The analysis of why there is no problem with our current output of K-12 STEM students was particularly interesting.  They claim that our top students are among the very best in the world, and that that’s where we draw our STEM workers from.  The problem is one of equity, not numbers.

White Americans on average substantially outscored Europeans in math and science and came in second to the Japanese, but American black and Hispanic students on average significantly trailed all other groups. Raising America’s average scores therefore doesn’t require repairing an educational system that performs poorly overall, but boosting the performance of the students at the bottom, overwhelmingly from low-income and minority families.

This piece is relevant for this blog, not just because we’ve talked often here about the state of STEM hiring, and about the mixed messages that we get about whether or not there is a shortage of CS/IT jobs or not.  Read the comments after the article.  A great many of them are from CS graduate students or PhD’s.  While the article focuses predominantly on the life sciences (which sound even worse off than in computing), it’s pretty clear that a lot of people from our side of the STEM town see themselves in this article.

July 18, 2010 at 4:34 pm Leave a comment

Future of Tablet Textbooks

I attended an Apple-offered seminar this last week at Georgia Tech on the future of mobile media and higher education.  Most of it was show-and-tell about cool books and apps available for the iPhone, iPod Touch, and iPad platforms.  What I found most interesting (and what I went to hear about) is where Apple sees textbooks on this platform.

Apple really doesn’t know, but they have a direction that they’d like to see.  They think that the first iPad-based textbooks are going to come out as apps available through the App Store.  There are some pretty stunning ones like the Elements book-as-app.

But that’s not Apple’s preferred path.  Apple would prefer to have textbooks come out as EPUB books, read through their iBook reader.  (Having used Kindle reader for over a year now, I find the iBook reader flakey and annoying, but I trust that there will be more stable versions than 1.1.)  Apple is hindered by the fact that EPUB is an international standard that they don’t control, and current EPUB books can’t do everything that one would want a Tablet-based textbook to do.  The current EPUB standard allows for embedding of some HTML links to audio and video (for example), but doesn’t allow for the rich simulations that we’d like to see embedded in future digital textbooks.  Apple is pushing to have the EPUB standard extended.

Now, why would Apple care?  This is the part that gets interesting.  EPUB books can be distributed through Apple’s iTunesU channel in the iTunes store — that’s the established higher education distribution channel for them.  Apps are much more tightly controlled, e.g., they have to be checked for memory leaks and proper behavior (expensive!), and they have to be signed and distributed carefully to make sure that what the customer gets is what the publisher delivered (and what Apple vetted).  Apple doesn’t want to have to vet textbooks — very explicitly.  Vetting textbooks starts to cross the line from technology into content.  Who makes sure the content is right.

I think Apple doesn’t see the problem as I do.
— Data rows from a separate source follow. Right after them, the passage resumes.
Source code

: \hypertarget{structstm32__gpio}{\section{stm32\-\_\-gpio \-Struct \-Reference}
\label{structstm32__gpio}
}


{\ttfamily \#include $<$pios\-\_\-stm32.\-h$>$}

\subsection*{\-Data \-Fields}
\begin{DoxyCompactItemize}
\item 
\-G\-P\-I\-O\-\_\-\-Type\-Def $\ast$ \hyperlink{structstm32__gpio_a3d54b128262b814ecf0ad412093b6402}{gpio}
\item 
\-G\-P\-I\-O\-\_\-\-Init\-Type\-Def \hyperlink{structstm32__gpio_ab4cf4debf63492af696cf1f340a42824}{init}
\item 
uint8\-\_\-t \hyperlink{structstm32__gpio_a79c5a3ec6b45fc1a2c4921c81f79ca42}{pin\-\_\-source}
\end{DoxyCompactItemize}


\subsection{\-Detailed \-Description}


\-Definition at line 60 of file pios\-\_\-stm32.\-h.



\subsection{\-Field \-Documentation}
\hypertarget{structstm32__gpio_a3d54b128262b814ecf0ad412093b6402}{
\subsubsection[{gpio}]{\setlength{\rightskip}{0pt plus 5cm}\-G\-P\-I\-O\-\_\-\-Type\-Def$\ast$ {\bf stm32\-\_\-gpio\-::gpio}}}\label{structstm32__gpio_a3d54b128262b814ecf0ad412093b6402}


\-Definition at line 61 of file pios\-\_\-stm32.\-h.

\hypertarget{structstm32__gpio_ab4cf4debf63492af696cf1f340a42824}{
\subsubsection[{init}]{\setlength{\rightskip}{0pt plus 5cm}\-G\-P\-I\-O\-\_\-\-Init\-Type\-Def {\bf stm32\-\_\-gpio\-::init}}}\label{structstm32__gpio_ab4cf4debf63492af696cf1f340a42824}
When textbooks have the capability of rich textbooks, what makes them different from an App anyway?  Couldn’t they misbehave in the same ways as errant apps?  And don’t you want someone to do some of that content vetting?  Isn’t that what publishers do for you, when the customer-publisher relationship is working well?

It’s interesting how the distribution, cost, standards, and technology issues are overlapping here.  No clear answer, but it was interesting to see some of the possibilities laid out.